A big merger, a more-private HealthCare.gov and still more Clinton email questions

Dell to buy EMC in $67B deal

Two of the largest players in the enterprise IT space are joining forces and bringing together some of the biggest names in hardware, security, virtualization, cloud, networked storage and more.

At $67 billion, Dell's acquisition of EMC is the largest ever in that sector. Dell's hardware business and computing services will be joined by EMC's VMware, RSA and LenovoEMC. Control of VMware, the cloud and virtualization offering that is widely used in government, is a key driver of the deal. Valued at about $33 billion, VMware is a public company, but the combined Dell/EMC entity will own more than 80 percent of its stock.

Storage is also a big factor. The combined company will control about 30 percent of that market, according to a Bloomberg report.

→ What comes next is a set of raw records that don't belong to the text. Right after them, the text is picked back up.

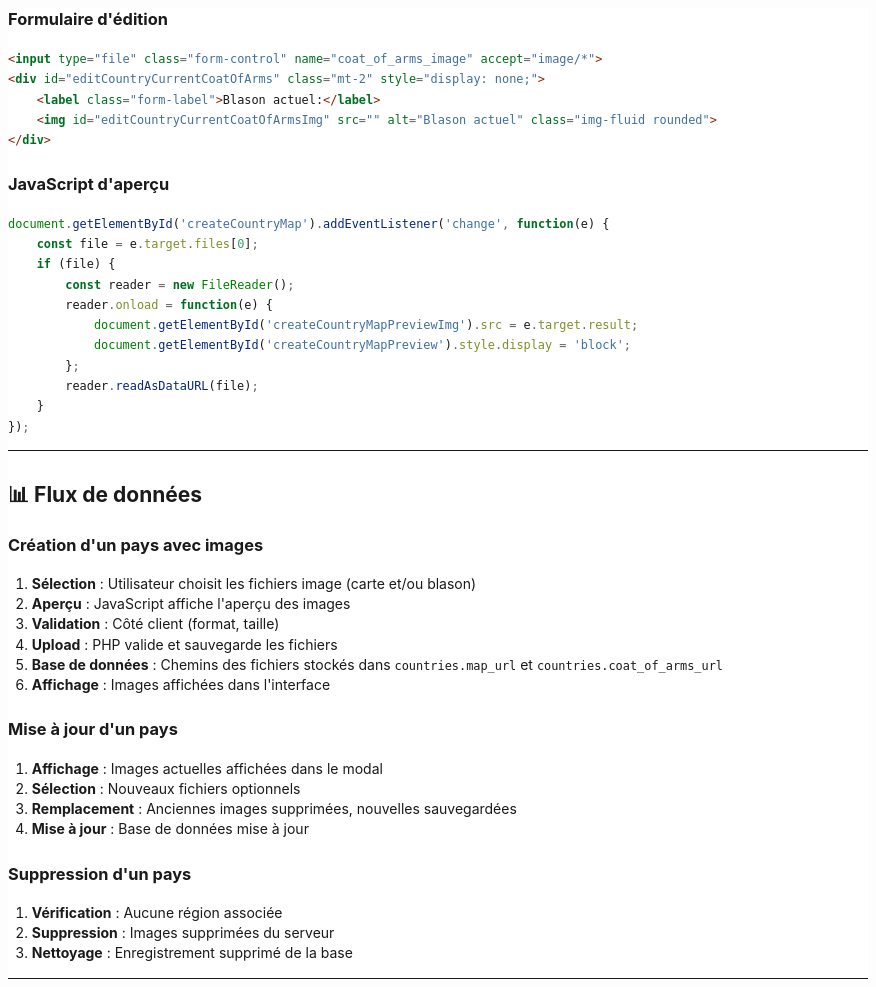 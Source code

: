 ### **Formulaire d'édition**
```html
<input type="file" class="form-control" name="coat_of_arms_image" accept="image/*">
<div id="editCountryCurrentCoatOfArms" class="mt-2" style="display: none;">
    <label class="form-label">Blason actuel:</label>
    <img id="editCountryCurrentCoatOfArmsImg" src="" alt="Blason actuel" class="img-fluid rounded">
</div>
```

### **JavaScript d'aperçu**
```javascript
document.getElementById('createCountryMap').addEventListener('change', function(e) {
    const file = e.target.files[0];
    if (file) {
        const reader = new FileReader();
        reader.onload = function(e) {
            document.getElementById('createCountryMapPreviewImg').src = e.target.result;
            document.getElementById('createCountryMapPreview').style.display = 'block';
        };
        reader.readAsDataURL(file);
    }
});
```

---

## 📊 **Flux de données**

### **Création d'un pays avec images**
1. **Sélection** : Utilisateur choisit les fichiers image (carte et/ou blason)
2. **Aperçu** : JavaScript affiche l'aperçu des images
3. **Validation** : Côté client (format, taille)
4. **Upload** : PHP valide et sauvegarde les fichiers
5. **Base de données** : Chemins des fichiers stockés dans `countries.map_url` et `countries.coat_of_arms_url`
6. **Affichage** : Images affichées dans l'interface

### **Mise à jour d'un pays**
1. **Affichage** : Images actuelles affichées dans le modal
2. **Sélection** : Nouveaux fichiers optionnels
3. **Remplacement** : Anciennes images supprimées, nouvelles sauvegardées
4. **Mise à jour** : Base de données mise à jour

### **Suppression d'un pays**
1. **Vérification** : Aucune région associée
2. **Suppression** : Images supprimées du serveur
3. **Nettoyage** : Enregistrement supprimé de la base

---
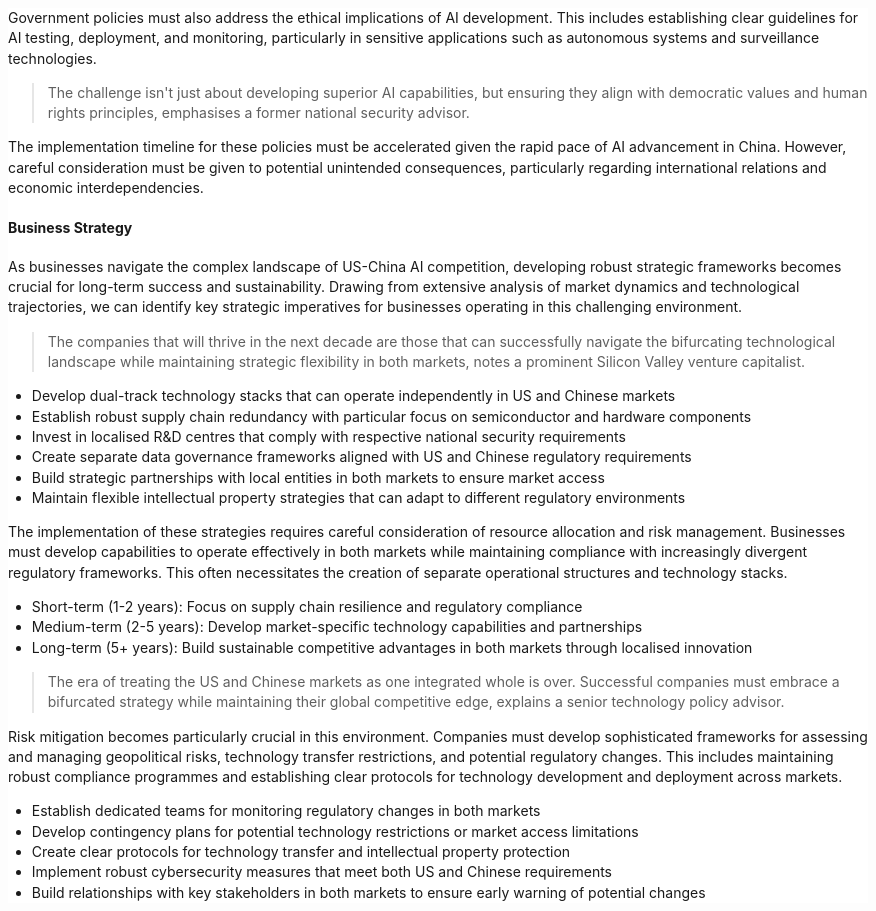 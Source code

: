 Government policies must also address the ethical implications of AI development. This includes establishing clear guidelines for AI testing, deployment, and monitoring, particularly in sensitive applications such as autonomous systems and surveillance technologies.

> The challenge isn't just about developing superior AI capabilities, but ensuring they align with democratic values and human rights principles, emphasises a former national security advisor.

The implementation timeline for these policies must be accelerated given the rapid pace of AI advancement in China. However, careful consideration must be given to potential unintended consequences, particularly regarding international relations and economic interdependencies.



#### <a id="business-strategy"></a>Business Strategy

As businesses navigate the complex landscape of US-China AI competition, developing robust strategic frameworks becomes crucial for long-term success and sustainability. Drawing from extensive analysis of market dynamics and technological trajectories, we can identify key strategic imperatives for businesses operating in this challenging environment.

> The companies that will thrive in the next decade are those that can successfully navigate the bifurcating technological landscape while maintaining strategic flexibility in both markets, notes a prominent Silicon Valley venture capitalist.

- Develop dual-track technology stacks that can operate independently in US and Chinese markets
- Establish robust supply chain redundancy with particular focus on semiconductor and hardware components
- Invest in localised R&D centres that comply with respective national security requirements
- Create separate data governance frameworks aligned with US and Chinese regulatory requirements
- Build strategic partnerships with local entities in both markets to ensure market access
- Maintain flexible intellectual property strategies that can adapt to different regulatory environments

The implementation of these strategies requires careful consideration of resource allocation and risk management. Businesses must develop capabilities to operate effectively in both markets while maintaining compliance with increasingly divergent regulatory frameworks. This often necessitates the creation of separate operational structures and technology stacks.

- Short-term (1-2 years): Focus on supply chain resilience and regulatory compliance
- Medium-term (2-5 years): Develop market-specific technology capabilities and partnerships
- Long-term (5+ years): Build sustainable competitive advantages in both markets through localised innovation

> The era of treating the US and Chinese markets as one integrated whole is over. Successful companies must embrace a bifurcated strategy while maintaining their global competitive edge, explains a senior technology policy advisor.

Risk mitigation becomes particularly crucial in this environment. Companies must develop sophisticated frameworks for assessing and managing geopolitical risks, technology transfer restrictions, and potential regulatory changes. This includes maintaining robust compliance programmes and establishing clear protocols for technology development and deployment across markets.

- Establish dedicated teams for monitoring regulatory changes in both markets
- Develop contingency plans for potential technology restrictions or market access limitations
- Create clear protocols for technology transfer and intellectual property protection
- Implement robust cybersecurity measures that meet both US and Chinese requirements
- Build relationships with key stakeholders in both markets to ensure early warning of potential changes
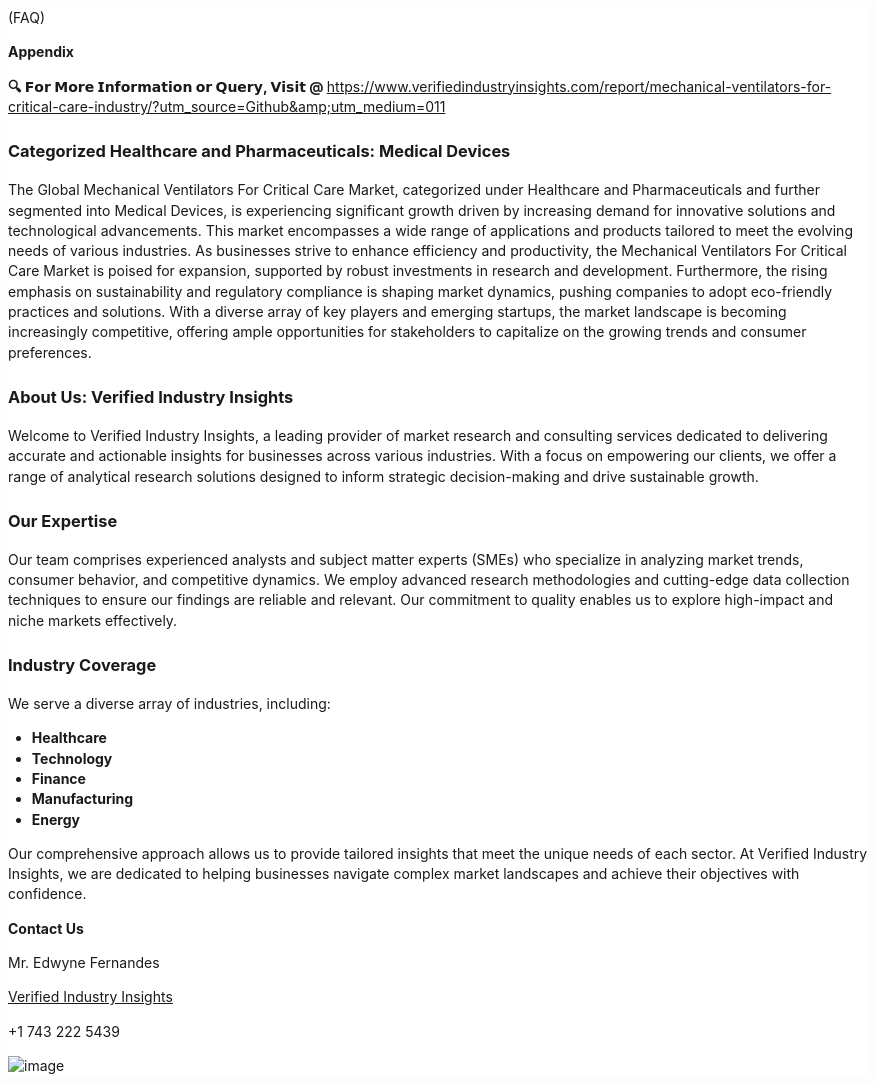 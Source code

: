 (FAQ)</strong></p><p><strong>Appendix<br /></strong></p><p><strong>🔍 𝗙𝗼𝗿 𝗠𝗼𝗿𝗲 𝗜𝗻𝗳𝗼𝗿𝗺𝗮𝘁𝗶𝗼𝗻 𝗼𝗿 𝗤𝘂𝗲𝗿𝘆, 𝗩𝗶𝘀𝗶𝘁 @ </strong><a href="https://www.verifiedindustryinsights.com/report/mechanical-ventilators-for-critical-care-industry/?utm_source=Github&amp;utm_medium=011">https://www.verifiedindustryinsights.com/report/mechanical-ventilators-for-critical-care-industry/?utm_source=Github&amp;utm_medium=011</a>&nbsp;</p><h3>Categorized Healthcare and Pharmaceuticals: Medical Devices </h3><p>The Global Mechanical Ventilators For Critical Care Market, categorized under Healthcare and Pharmaceuticals and further segmented into Medical Devices, is experiencing significant growth driven by increasing demand for innovative solutions and technological advancements. This market encompasses a wide range of applications and products tailored to meet the evolving needs of various industries. As businesses strive to enhance efficiency and productivity, the Mechanical Ventilators For Critical Care Market is poised for expansion, supported by robust investments in research and development. Furthermore, the rising emphasis on sustainability and regulatory compliance is shaping market dynamics, pushing companies to adopt eco-friendly practices and solutions. With a diverse array of key players and emerging startups, the market landscape is becoming increasingly competitive, offering ample opportunities for stakeholders to capitalize on the growing trends and consumer preferences.</p><h3>About Us: Verified Industry Insights</h3><p>Welcome to Verified Industry Insights, a leading provider of market research and consulting services dedicated to delivering accurate and actionable insights for businesses across various industries. With a focus on empowering our clients, we offer a range of analytical research solutions designed to inform strategic decision-making and drive sustainable growth.</p><h3>Our Expertise</h3><p>Our team comprises experienced analysts and subject matter experts (SMEs) who specialize in analyzing market trends, consumer behavior, and competitive dynamics. We employ advanced research methodologies and cutting-edge data collection techniques to ensure our findings are reliable and relevant. Our commitment to quality enables us to explore high-impact and niche markets effectively.</p><h3>Industry Coverage</h3><p>We serve a diverse array of industries, including:</p><ul><li><strong>Healthcare</strong></li><li><strong>Technology</strong></li><li><strong>Finance</strong></li><li><strong>Manufacturing</strong></li><li><strong>Energy</strong></li></ul><p>Our comprehensive approach allows us to provide tailored insights that meet the unique needs of each sector. At Verified Industry Insights, we are dedicated to helping businesses navigate complex market landscapes and achieve their objectives with confidence.</p><p><strong>Contact Us</strong></p><p>Mr. Edwyne Fernandes</p><p><a href="https://www.verifiedindustryinsights.com/">Verified Industry Insights</a></p><p>+1 743 222 5439</p>
![image](https://github.com/user-attachments/assets/77e81a1d-0259-44db-b5be-826819eed7b1)
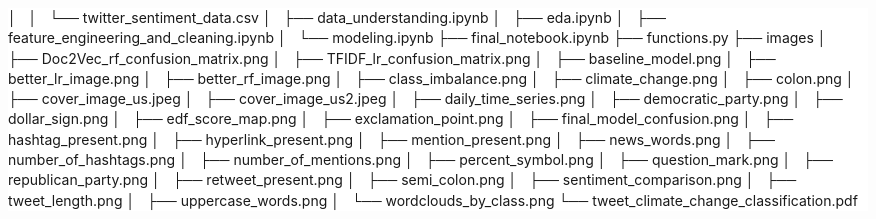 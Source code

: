 │   │   └── twitter_sentiment_data.csv
│   ├── data_understanding.ipynb
│   ├── eda.ipynb
│   ├── feature_engineering_and_cleaning.ipynb
│   └── modeling.ipynb
├── final_notebook.ipynb
├── functions.py
├── images
│   ├── Doc2Vec_rf_confusion_matrix.png
│   ├── TFIDF_lr_confusion_matrix.png
│   ├── baseline_model.png
│   ├── better_lr_image.png
│   ├── better_rf_image.png
│   ├── class_imbalance.png
│   ├── climate_change.png
│   ├── colon.png
│   ├── cover_image_us.jpeg
│   ├── cover_image_us2.jpeg
│   ├── daily_time_series.png
│   ├── democratic_party.png
│   ├── dollar_sign.png
│   ├── edf_score_map.png
│   ├── exclamation_point.png
│   ├── final_model_confusion.png
│   ├── hashtag_present.png
│   ├── hyperlink_present.png
│   ├── mention_present.png
│   ├── news_words.png
│   ├── number_of_hashtags.png
│   ├── number_of_mentions.png
│   ├── percent_symbol.png
│   ├── question_mark.png
│   ├── republican_party.png
│   ├── retweet_present.png
│   ├── semi_colon.png
│   ├── sentiment_comparison.png
│   ├── tweet_length.png
│   ├── uppercase_words.png
│   └── wordclouds_by_class.png
└── tweet_climate_change_classification.pdf</pre>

Dell has been privately held since 2013, after a $19 billion stock buyback led by founder and CEO Michael Dell. He will lead the combined firm, assuming the deal clears any regulatory hurdles.

CMS adds privacy protections to HealthCare.gov

As the third open-enrollment season for health insurance through HealthCare.gov kicks off Nov. 1, the agency responsible for the website's operation has added new privacy protections.

The site has a new privacy manager, and it supports a "do not track" browser setting designed to exempt users from online ad tracking, said Kevin Counihan, Marketplace CEO at the Centers for Medicare and Medicaid Services, in an Oct. 9 blog post.

CMS also has updated its privacy notice with information on the tools, and "we tried to make the policy easy to navigate while also being a lot more specific," he said.

Counihan added that the privacy manager tool, available through the "Privacy Settings" link at the bottom of the HealthCare.gov page, makes it easy to opt in or out of the different types of third-party tools HealthCare.gov uses -- such as the agency's own advertising outreach, analytics and social media.

Users who opt out will still have access to everything on the site, but the agency won't use information from their visits to analyze the site's technical performance or use digital advertising to provide information such as deadlines, he said.

Users who select the "do not track" option will be excluded from data collection and tracking by HealthCare.gov, Counihan added.

Clinton email server had remote control vulnerability

Hillary Clinton's private server, which facilitated the personal email address she used instead of a State.gov address during her tenure as secretary of State, was connected to the Internet in an unsecure fashion, the Associated Press reported Oct. 13.

An unauthorized user could control Clinton's server using Microsoft's Remote Desktop Services, and the machine lacked the protection of an encrypted virtual private network connection. AP based its findings on a review of an anonymous hacker-researcher's 2012 Internet "census," which twice scanned Clinton's home network. It wasn't the first time someone inadvertently stumbled on her semi-secret email situation years before it became the focus of a media frenzy.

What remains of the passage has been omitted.